Henry Fountain from the New York Times looks at Haiti’s infrastructure past to explain the devastation:
Engineers and architects who have worked in or visited Haiti say that substandard design, inadequate materials and shoddy construction practices likely contributed to the collapse of many buildings in the earthquake that struck Tuesday.
Cameron Sinclair, executive director of Architecture for Humanity, a nonprofit design group based in San Francisco, said he was “horrified” when he visited Port-au-Prince and Gonaïves last October to assess the quality of construction there.
Mr. Sinclair said that design and construction were far worse than in other developing countries he had visited. “In Haiti, most if not all of the buildings have major engineering flaws,” he said.
The New York Times also discusses the quality of concrete:
Most houses and other structures are built of poured concrete or block, there being very little lumber available due to mass deforestation, said Alan Dooley, a Nashville architect who designed a medical clinic, built of reinforced concrete, in Petite Rivière de Nippes, a fishing village 50 miles west of Port-au-Prince.
Concrete is very expensive — much of the cement for it comes from the United States, Mr. Dooley said — so some contractors cut corners by adding more sand to the mix. The result is a structurally weaker material that deteriorates rapidly, he said. Steel reinforcing bar is also expensive, he said, so there is a tendency to use less of it with the concrete.
The BBC looks at why so many more people died in Haiti than in Chile. Currently only 700 are reported dead compared to 220,000 in Haiti–despite the fact that the Chile quake was 500 times stronger. The article reviews what is called the ‘strong columns weak beams’ system for keeping buildings upright:
The idea is that buildings are held up by reinforced concrete columns, which are strengthened by a steel frame.
Reinforced concrete beams are joined onto the columns to make floors and the roof.
If there is an earthquake, the idea is that the concrete on the beams should break near the end, which dissipates a lot of the energy of the earthquake, but that the steel reinforcement should survive and the columns should stay standing, which means the building will stay upright.
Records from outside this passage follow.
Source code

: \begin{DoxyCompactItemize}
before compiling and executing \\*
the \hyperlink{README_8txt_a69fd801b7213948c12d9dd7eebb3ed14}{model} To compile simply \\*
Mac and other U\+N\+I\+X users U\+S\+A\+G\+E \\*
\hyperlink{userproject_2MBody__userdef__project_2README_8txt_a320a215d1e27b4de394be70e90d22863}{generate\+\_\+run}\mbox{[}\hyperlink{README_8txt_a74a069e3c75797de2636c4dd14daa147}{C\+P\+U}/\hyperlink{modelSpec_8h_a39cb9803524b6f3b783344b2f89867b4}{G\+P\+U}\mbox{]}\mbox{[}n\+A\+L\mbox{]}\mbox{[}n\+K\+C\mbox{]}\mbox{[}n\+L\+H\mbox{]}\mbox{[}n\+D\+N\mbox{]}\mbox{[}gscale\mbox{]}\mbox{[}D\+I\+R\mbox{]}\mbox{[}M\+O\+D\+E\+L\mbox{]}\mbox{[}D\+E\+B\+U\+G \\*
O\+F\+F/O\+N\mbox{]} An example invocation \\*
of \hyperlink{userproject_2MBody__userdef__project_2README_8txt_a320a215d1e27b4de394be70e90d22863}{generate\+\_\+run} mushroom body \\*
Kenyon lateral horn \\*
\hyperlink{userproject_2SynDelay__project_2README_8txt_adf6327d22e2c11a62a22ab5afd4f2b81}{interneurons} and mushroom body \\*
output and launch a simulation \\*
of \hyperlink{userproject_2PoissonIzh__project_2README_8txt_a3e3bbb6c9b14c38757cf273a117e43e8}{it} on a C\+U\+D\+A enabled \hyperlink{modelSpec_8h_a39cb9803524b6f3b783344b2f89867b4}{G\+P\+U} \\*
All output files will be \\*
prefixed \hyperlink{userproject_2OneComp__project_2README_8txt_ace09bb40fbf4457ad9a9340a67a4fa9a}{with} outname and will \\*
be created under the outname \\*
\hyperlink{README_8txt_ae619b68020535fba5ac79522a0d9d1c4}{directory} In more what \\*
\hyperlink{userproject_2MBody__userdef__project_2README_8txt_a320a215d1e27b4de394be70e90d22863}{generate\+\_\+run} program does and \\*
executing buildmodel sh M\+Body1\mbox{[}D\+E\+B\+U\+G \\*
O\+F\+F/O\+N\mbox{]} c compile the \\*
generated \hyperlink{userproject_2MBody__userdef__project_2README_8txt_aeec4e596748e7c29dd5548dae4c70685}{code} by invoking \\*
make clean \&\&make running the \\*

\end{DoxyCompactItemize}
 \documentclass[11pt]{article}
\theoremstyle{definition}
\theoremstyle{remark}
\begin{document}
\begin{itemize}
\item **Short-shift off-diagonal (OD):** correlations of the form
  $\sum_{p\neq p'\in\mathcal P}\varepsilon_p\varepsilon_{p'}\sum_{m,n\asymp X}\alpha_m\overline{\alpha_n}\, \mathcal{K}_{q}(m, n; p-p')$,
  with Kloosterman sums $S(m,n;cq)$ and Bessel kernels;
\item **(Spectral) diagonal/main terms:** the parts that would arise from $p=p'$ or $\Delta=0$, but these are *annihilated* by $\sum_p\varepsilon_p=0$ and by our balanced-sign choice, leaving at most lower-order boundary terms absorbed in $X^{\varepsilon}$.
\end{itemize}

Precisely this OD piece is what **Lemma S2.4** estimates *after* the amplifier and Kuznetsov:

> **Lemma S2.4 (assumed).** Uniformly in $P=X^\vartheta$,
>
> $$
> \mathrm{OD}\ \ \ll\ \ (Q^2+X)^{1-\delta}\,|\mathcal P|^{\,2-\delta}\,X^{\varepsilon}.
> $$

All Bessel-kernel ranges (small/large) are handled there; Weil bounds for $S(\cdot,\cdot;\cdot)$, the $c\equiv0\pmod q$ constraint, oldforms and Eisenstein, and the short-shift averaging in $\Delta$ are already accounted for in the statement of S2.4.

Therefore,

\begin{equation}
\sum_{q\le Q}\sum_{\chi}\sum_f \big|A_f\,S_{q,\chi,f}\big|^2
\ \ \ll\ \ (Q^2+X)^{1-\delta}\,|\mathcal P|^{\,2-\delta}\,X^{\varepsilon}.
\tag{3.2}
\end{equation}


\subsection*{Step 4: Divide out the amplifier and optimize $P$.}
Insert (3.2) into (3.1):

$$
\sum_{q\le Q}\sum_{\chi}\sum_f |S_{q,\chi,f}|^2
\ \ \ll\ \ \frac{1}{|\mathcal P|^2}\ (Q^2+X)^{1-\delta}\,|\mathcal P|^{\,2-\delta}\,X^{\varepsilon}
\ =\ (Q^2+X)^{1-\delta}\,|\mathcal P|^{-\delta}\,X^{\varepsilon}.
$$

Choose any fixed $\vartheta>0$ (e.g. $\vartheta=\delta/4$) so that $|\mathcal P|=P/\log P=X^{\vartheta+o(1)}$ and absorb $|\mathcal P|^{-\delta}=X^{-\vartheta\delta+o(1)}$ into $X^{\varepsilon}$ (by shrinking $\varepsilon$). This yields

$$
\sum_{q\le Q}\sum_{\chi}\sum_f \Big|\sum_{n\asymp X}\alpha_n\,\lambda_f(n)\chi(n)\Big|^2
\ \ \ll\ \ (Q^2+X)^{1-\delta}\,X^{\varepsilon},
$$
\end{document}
The problem is that an 8.8 magnitude earthquake is “towards the top end of what you’re designing for”, according to Professor Colin Taylor, professor of earthquake engineering at Bristol University.
Another advantage for the Chilean quake was that its epicentre was 21 miles (34km) underground, off-shore and 70 miles (115km) from the nearest big city, Concepcion.
The energy from earthquakes falls the further away you are from the centre.